Your goal -> Go through the data below. List every line that holds the word "terraria".

[[ Data for this task open ]]

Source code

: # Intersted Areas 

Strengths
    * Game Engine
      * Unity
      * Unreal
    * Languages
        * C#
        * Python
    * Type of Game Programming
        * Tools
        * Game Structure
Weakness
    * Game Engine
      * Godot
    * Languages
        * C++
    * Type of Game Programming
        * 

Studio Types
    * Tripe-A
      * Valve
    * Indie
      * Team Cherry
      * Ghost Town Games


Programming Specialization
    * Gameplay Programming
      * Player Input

[[ Data for this task closed ]]
[[ Data for this task open ]]

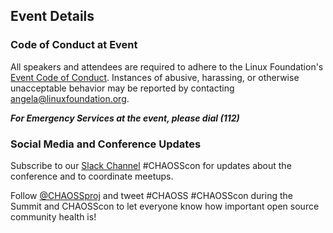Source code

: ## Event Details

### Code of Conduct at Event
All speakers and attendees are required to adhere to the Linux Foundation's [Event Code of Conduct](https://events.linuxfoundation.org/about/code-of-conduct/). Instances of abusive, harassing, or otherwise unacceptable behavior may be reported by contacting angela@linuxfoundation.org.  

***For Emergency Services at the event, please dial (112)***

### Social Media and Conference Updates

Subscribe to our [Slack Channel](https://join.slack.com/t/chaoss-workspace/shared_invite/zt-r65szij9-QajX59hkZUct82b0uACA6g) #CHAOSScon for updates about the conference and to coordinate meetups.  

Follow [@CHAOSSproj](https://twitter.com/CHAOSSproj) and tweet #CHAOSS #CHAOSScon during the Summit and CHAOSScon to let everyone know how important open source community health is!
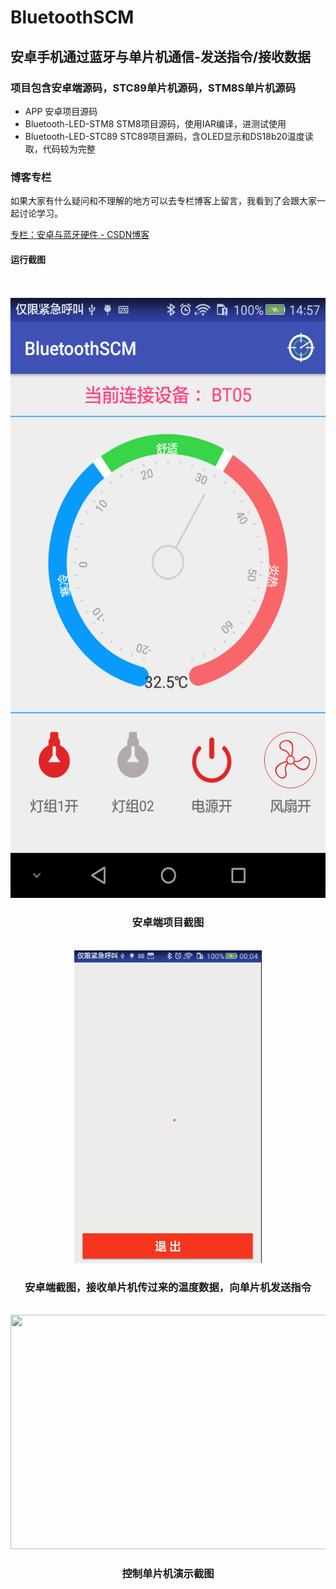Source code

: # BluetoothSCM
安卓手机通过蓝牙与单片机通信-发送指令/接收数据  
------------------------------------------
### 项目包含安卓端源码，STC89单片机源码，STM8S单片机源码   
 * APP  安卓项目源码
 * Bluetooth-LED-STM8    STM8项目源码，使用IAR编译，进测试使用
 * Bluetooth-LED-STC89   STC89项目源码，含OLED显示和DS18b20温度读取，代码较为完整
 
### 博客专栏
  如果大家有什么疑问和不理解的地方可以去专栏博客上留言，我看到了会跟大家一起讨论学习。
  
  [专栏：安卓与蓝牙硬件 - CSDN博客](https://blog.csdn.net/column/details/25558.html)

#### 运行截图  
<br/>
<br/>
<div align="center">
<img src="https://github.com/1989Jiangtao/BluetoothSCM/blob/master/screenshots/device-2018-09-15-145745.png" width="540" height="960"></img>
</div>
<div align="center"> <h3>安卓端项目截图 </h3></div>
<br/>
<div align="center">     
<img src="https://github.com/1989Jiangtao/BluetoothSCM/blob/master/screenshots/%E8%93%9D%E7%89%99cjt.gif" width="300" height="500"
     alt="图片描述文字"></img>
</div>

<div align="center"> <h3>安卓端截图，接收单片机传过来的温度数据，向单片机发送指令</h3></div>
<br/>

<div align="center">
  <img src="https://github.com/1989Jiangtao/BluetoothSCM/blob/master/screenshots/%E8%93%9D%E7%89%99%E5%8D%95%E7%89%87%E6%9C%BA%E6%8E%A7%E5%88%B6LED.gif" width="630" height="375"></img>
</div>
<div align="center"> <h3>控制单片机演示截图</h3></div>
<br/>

[[ Data for this task closed ]]
[[ Data for this task open ]]

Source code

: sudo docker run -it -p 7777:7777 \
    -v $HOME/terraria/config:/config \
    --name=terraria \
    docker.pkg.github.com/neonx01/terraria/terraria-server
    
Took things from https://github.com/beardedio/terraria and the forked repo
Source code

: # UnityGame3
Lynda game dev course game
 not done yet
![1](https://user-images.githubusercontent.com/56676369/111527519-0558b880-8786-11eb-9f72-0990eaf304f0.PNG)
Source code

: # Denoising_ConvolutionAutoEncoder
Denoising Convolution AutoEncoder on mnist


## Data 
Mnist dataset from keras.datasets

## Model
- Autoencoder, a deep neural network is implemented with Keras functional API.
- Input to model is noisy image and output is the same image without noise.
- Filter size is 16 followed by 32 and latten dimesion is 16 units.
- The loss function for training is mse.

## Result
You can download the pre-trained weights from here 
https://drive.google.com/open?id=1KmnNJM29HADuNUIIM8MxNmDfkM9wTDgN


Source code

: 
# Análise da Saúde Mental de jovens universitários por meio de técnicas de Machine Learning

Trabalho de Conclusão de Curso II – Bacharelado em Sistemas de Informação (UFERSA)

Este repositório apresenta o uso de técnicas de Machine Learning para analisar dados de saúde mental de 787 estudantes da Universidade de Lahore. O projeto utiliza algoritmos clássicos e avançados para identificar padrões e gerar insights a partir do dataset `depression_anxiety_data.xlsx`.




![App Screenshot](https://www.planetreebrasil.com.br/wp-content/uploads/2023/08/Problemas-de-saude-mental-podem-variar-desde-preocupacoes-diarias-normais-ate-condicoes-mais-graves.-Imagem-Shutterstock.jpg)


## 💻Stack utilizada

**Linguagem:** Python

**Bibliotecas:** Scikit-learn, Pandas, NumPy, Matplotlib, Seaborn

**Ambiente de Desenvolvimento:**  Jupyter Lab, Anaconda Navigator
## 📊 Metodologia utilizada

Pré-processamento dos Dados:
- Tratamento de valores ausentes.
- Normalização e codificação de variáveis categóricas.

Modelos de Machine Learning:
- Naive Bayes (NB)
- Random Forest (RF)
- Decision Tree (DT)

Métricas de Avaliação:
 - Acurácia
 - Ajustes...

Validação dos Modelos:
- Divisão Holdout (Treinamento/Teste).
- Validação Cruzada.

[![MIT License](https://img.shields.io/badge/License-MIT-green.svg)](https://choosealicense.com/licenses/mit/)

[[ Data for this task closed ]]

Exercise response ->
    -v $HOME/terraria/config:/config \
    --name=terraria \
    docker.pkg.github.com/neonx01/terraria/terraria-server
Took things from https://github.com/beardedio/terraria and the forked repo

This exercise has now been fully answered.